Updated: Jul 5, 2021


Fever Pitch

Fever Pitch


FEVER PITCH  (2005)


Starring Jimmy Fallon, Drew Barrymore, Jason Spevack, Jack Kehler, Scott H. Severance, Jessamy R. Finet, Maureen Keiller, Lenny Clarke, Ione Skye, KaDee Strickland, Marissa Janet Winokur, Evan Helmuth, Brandon Craggs, Brett Murphy, Isabella Fink, Miranda Black, Great Onieogou, James B. Sikking, Johnny Sneed, Michael Rubinfeld, Willie Garson, Siobhan Fallon Hogan, Jason Veritek, Johnny Damon, Trot Nixon, Stephen King and JoBeth Williams.


Screenplay by Lowell Ganz and Babaloo Mandel.


Directed by Peter and Bobby Farrelly.


Distributed by 20th Century Fox.  98 minutes.  Rated PG-13.


The books of Nick Hornby have had a good ride in the movies.  The first two films based upon the Brit author’s novels — High Fidelity with John Cusack and About a Boy with Hugh Grant — were pretty near perfect films.  Part of the reason is the fact that the stories were perfectly realized on the page, at a point that even if the film tweaks the stories a bit (High Fidelity moved the action from London to Chicago, About A Boy spent a little too much time on a silly school talent show) the basic storyline was faultless.

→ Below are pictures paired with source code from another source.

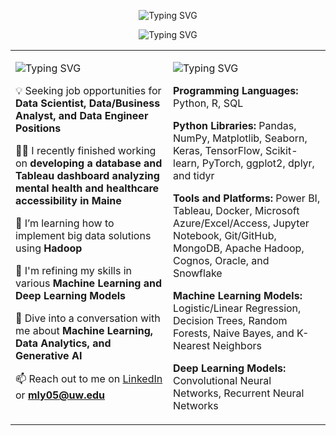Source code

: <p align="center">
  <img src="https://readme-typing-svg.demolab.com?font=Righteous&size=35&pause=1000&color=B9F5FA&center=true&vCenter=true&random=false&width=435&lines=Hey+There+%F0%9F%91%8B!+I'm+Michael" alt="Typing SVG" />
</p>

<p align="center">
  <img src="https://readme-typing-svg.demolab.com?font=Righteous&size=25&pause=1000&color=F7F7F7&center=true&vCenter=true&repeat=false&random=false&width=900&lines=Deciphering+Data+by+Day%2C+Playing+Fetch+with+My+Golden+Retriever+by+Night" alt="Typing SVG" />
</p>

<table style="border-collapse: collapse; border: none;">
  <tr>
    <!-- About Me Column -->
    <td valign="top" width="50%">
      <p align="left">
        <img src="https://readme-typing-svg.demolab.com?font=Righteous&pause=1000&color=B9F5FA&vCenter=true&repeat=false&random=false&width=435&lines=About+Me" alt="Typing SVG" />
      </p>
      
💡 Seeking job opportunities for **Data Scientist, Data/Business Analyst, and Data Engineer Positions**

👨‍💻 I recently finished working on **developing a database and Tableau dashboard analyzing mental health and healthcare accessibility in Maine**

🌱 I’m learning how to implement big data solutions using **Hadoop**

🔨 I'm refining my skills in various **Machine Learning and Deep Learning Models**

💬 Dive into a conversation with me about **Machine Learning, Data Analytics, and Generative AI**

📫 Reach out to me on [LinkedIn](https://www.linkedin.com/in/mly05) or **mly05@uw.edu**
    </td>
    <!-- Programming Languages, Python Libraries, and Tools Column -->
    <td valign="top" width="50%">
      <p align="left">
        <img src="https://readme-typing-svg.demolab.com?font=Righteous&pause=1000&color=B9F5FA&vCenter=true&repeat=false&random=false&width=435&lines=Programming+Languages+and+Tools" alt="Typing SVG" />
      </p>

**Programming Languages:** Python, R, SQL

**Python Libraries:** Pandas, NumPy, Matplotlib, Seaborn, Keras, TensorFlow, Scikit-learn, PyTorch, ggplot2, dplyr, and tidyr

**Tools and Platforms:** Power BI, Tableau, Docker, Microsoft Azure/Excel/Access, Jupyter Notebook, Git/GitHub, MongoDB, Apache Hadoop, Cognos, Oracle, and Snowflake

**Machine Learning Models:** Logistic/Linear Regression, Decision Trees, Random Forests, Naive Bayes, and K-Nearest Neighbors

**Deep Learning Models:** Convolutional Neural Networks, Recurrent Neural Networks
    </td>
  </tr>
</table>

Fever Pitch right away has more built-in booby-traps to avert.  First off, the source material was not a novel, but non-fiction rumination on the author’s obsession with football (that’s soccer for us Yanks.)  Which of course brings with it the built-in problem: while a movie on the sport may go over like gangbusters in Manchester or Buenos Aires, it may be a tough sale in Cleveland.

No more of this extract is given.